Financial Crisis Has Odd Effects in UK

In a bizarre twist of political fate Britain’s Prime Minister Gordon Brown has actually gone up in the polls of late after his fate was unsettled in the lead-up to his annual party conference last month. Despite the fact he had a hand in the country’s financial situation, as Chancellor of the Exchequer for 10 years, the public seems to think that he is the best man for the job.


It surely helps that his plan has been adopted by the rest of Europe as they slowly realized that their “European model” of banking did not make them immune from banking problems. In fact at one point one European bank per day was announced to be in financial trouble.
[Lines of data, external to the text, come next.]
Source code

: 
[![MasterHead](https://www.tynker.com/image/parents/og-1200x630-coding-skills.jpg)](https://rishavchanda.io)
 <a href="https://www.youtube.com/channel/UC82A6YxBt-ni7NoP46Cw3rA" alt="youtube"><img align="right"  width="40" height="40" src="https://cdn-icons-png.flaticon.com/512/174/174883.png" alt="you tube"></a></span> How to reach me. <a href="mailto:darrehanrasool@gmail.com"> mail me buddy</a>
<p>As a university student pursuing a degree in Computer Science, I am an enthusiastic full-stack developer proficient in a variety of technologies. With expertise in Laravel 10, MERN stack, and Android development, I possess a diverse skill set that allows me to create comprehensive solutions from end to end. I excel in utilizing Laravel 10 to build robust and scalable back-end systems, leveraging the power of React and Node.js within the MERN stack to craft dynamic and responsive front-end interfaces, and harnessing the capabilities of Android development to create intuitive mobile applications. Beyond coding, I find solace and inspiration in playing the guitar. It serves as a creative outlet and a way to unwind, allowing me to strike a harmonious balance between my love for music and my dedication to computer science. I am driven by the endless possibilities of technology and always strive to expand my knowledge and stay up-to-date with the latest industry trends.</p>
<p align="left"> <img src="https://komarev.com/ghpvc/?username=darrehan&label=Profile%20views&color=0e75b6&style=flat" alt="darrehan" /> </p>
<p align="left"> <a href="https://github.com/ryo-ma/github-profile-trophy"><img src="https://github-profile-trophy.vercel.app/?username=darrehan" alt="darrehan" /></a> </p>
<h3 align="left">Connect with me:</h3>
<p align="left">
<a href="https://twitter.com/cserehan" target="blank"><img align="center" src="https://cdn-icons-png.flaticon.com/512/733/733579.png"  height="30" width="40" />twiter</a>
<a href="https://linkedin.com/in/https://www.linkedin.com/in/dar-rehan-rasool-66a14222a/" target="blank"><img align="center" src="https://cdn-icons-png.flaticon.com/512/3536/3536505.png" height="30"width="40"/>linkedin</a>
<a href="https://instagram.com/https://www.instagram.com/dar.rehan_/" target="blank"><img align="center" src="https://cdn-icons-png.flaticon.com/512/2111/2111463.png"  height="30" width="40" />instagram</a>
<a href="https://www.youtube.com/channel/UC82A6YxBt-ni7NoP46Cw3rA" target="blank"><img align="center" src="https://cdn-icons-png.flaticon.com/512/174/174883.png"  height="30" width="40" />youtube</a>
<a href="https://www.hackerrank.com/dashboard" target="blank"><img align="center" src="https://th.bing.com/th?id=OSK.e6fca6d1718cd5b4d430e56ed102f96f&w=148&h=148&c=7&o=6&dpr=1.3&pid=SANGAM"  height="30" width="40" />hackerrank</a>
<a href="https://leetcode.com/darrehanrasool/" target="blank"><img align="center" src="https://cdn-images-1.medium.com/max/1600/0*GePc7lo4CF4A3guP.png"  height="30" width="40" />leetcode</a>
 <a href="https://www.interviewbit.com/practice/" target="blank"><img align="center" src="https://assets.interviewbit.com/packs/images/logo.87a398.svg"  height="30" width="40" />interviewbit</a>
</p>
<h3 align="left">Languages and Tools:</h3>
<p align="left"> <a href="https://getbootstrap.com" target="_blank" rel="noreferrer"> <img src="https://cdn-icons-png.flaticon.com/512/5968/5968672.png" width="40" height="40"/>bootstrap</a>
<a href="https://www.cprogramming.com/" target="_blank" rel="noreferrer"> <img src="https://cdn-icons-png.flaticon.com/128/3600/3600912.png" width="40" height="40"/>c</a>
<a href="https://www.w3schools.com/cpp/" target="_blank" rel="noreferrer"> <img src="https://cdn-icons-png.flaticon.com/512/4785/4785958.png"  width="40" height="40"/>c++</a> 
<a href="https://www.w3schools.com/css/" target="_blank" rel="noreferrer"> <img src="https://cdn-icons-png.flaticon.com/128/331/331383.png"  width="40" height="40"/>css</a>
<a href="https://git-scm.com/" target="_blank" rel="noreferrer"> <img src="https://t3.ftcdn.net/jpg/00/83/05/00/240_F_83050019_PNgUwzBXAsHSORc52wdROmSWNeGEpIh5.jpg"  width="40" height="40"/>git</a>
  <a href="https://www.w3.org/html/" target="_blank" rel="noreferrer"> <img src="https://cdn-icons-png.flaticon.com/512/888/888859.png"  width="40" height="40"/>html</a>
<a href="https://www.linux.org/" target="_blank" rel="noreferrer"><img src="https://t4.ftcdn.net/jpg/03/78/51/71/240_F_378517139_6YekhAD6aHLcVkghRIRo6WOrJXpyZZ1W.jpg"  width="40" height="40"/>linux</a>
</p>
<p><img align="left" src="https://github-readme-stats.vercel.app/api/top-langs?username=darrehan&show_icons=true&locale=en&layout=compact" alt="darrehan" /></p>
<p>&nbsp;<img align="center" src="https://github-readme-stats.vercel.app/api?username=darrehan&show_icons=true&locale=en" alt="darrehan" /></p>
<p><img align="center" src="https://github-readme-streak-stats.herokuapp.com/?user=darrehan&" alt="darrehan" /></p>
In an unprecedented move Gordon Brown was invited by Sarkozy to an emergency meeting of the Eurozone countries, even though the UK is not part of it. The whole debacle may in fact end the Euro in its current form, at least with its current number of members, and pretty much assures the UK will never be a member.

As with the U.S., most people on High Street (U.K.’s Main Street) had no sympathy whatsoever for the bankers who were losing their jobs in the city of London by the thousands. The bite is starting to show as the UK government has finally had to admit that the level of unemployment in the UK is going up quickly:

Official figures show that the jobless total leapt by 164,000 between June and the end of August. The higher-than-expected increase — of 0.5 percentage points to 5.7 percent — is the biggest since 1991 and the eighth successive monthly rise.

Not only that, but the Treasury has finally had to admit that growth has slowed significantly and that inflation is higher than previously admitted. These two effects are rather obvious to most people on the street here.


In the light of the unprecedented semi-nationalization of eight leading British banks by the British government that was announced last week, there are repercussions not quite imagined.

The most striking example of this was the failure across the board of Icelandic banks. Now you would not expect this to be a major effect on UK householders, but it might be a problem for some time to come. It is not just those UK citizens with funds in Icebank, which went under, freezing all their assets and causing a great deal of consternation among ordinary savers, but many of the local councils in the UK have put taxpayers’ money on the island due to their high interest rates:

The number of councils in England and Wales which invested money in Icelandic banks has grown to 116, depositing a total of £858 million, it has emerged. That works out at about £7 million per council.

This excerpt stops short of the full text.